Other than that it's a 16MP Sony CMOS, I'd expect a pretty noisy picture...
It would be more interesting if the software was open source.This attitude really rubs me the wrong way, especially on a site called Hacker News.
I think we absolutely should be supporting projects like this (if you think they're worth supporting), else all we're left with is giant corporation monoculture. Hardware startups are incredibly difficult, and by their nature new hardware products from small companies will always cost more than products produced by huge companies that have economies of scale and can afford billions of losses on new products.
So yes, I'm all for people taking risks with new hardware, and even if it doesn't have the most polished design, if it's doing something new and interesting I think it's kinda shitty to just dismiss it as looking like "a 3D printed toy with some cute software".
I wouldn't mind if it was 3D printed if it wasn't done with like a layer height of 0.28, half transparent so it looks weird, and intended for outdoor use where 3D prints are porous and water will seep through. The housing needs at the very least some spray painting and a clearcoat.
What I do mind is the cheapest off the shelf diy button lmao. They are like cents a piece, just add a fucking metal one that are like a few cents more if you're selling a $400 camera, cheapass. I wouldn't be surprised if the software side with the "proof" being a similarly haphazardly brittle implementation as the construction.
It’s possible that this could have value in journalism or law enforcement.
Just make it look the part. Make it black and put some decent lens on it.
But I feel like the only way to accomplish fool-proof photos we can trust in a trustless way (i.e. without relying on e.g. the Press Association to vet) is to utterly PACK the hardware with sensors and tamper-proof attestation so the capture can’t be plausibly faked: multi-spectral (RGB + IR + UV) imaging, depth/LiDAR, stereo cameras, PRNU fingerprinting, IMU motion data, secure GPS with attested fix, a hardware clock and secure element for signing, ambient audio, lens telemetry, environmental sensors (temperature, barometer, humidity, light spectrum) — all wrapped in cryptographic proofs that bind these readings to the pixels.
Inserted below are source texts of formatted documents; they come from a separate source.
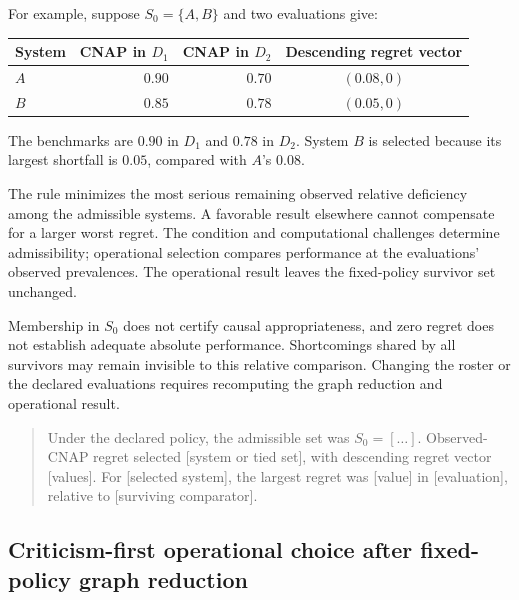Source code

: \documentclass[11pt]{article}
\theoremstyle{remark}
\begin{document}
For example, suppose $S_0=\{A,B\}$ and two evaluations give:
\begin{center}
\begin{tabular}{@{}lrrc@{}}
\toprule
System & CNAP in $D_1$ & CNAP in $D_2$ & Descending regret vector \\
\midrule
$A$ & $0.90$ & $0.70$ & $(0.08,0)$ \\
$B$ & $0.85$ & $0.78$ & $(0.05,0)$ \\
\bottomrule
\end{tabular}
\end{center}
The benchmarks are $0.90$ in $D_1$ and $0.78$ in $D_2$.
System $B$ is selected because its largest shortfall is $0.05$, compared with
$A$'s $0.08$.

The rule minimizes the most serious remaining observed relative deficiency
among the admissible systems. A favorable result elsewhere cannot compensate
for a larger worst regret. The condition and computational challenges
determine admissibility; operational selection compares performance at the
evaluations' observed prevalences. The operational result leaves the
fixed-policy survivor set unchanged.

Membership in $S_0$ does not certify causal appropriateness, and zero regret
does not establish adequate absolute performance. Shortcomings shared by all
survivors may remain invisible to this relative comparison. Changing the
roster or the declared evaluations requires recomputing the graph reduction
and operational result.

\begin{quote}
Under the declared policy, the admissible set was $S_0=[\ldots]$.
Observed-CNAP regret selected [system or tied set], with descending regret
vector [values]. For [selected system], the largest regret was [value] in
[evaluation], relative to [surviving comparator].
\end{quote}

\subsection{Criticism-first operational choice after fixed-policy graph reduction}
\label{app:multi-system-operational-criticism}
\end{document}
In the meantime however, I'd trust a 360deg go-pro with some kind of signature of manafacture. OR just a LOT of people taking photos in a given vicinity. Hard to fake that.
Before long, it might be somewhat "easy" to prove anything.
It's not feasible or desirable for our hardware devices to verify the information they record autonomously. A real solution to the problem of attribution in the age of AI must be based on reputation. People should be able to vouch for information in verifiable ways with consequences for being untrustworthy.
Like, how is this any different than having each camera equipped with a vendor controlled key and then having it sign every photo?
If you can spoof the sensor enough to reuse the key, couldn't you spoof the sensor enough to fool a verifier into believing your false proof?
The only real solution I can think of is just to have multiple independent parties photograph the same event and use social trust. Luckily this solution is getting easier now that almost everyone is generally no further than 3 feet away from multiple cameras.
Both cameras still allow “staging” a scene and taking a shot of that. Both cameras will both say that the scene was shot in the physical world, but that’s it.
I would argue that slide film is more “verifiable” in the ways that matter: easier to explain to laypeople how slide film works, and it’s them that you want to convince.
If I was a film or camera manufacturer I would try and go for this angle in marketing.
Not trolling. Genuinely don’t understand.
https://www.amazon.com/Camera-Digital-Toddler-Christmas-Birt...
That's it. That's the verification?
So what happens when I use a Raspberry Pi to attach a ZK proof to an AI- generated image?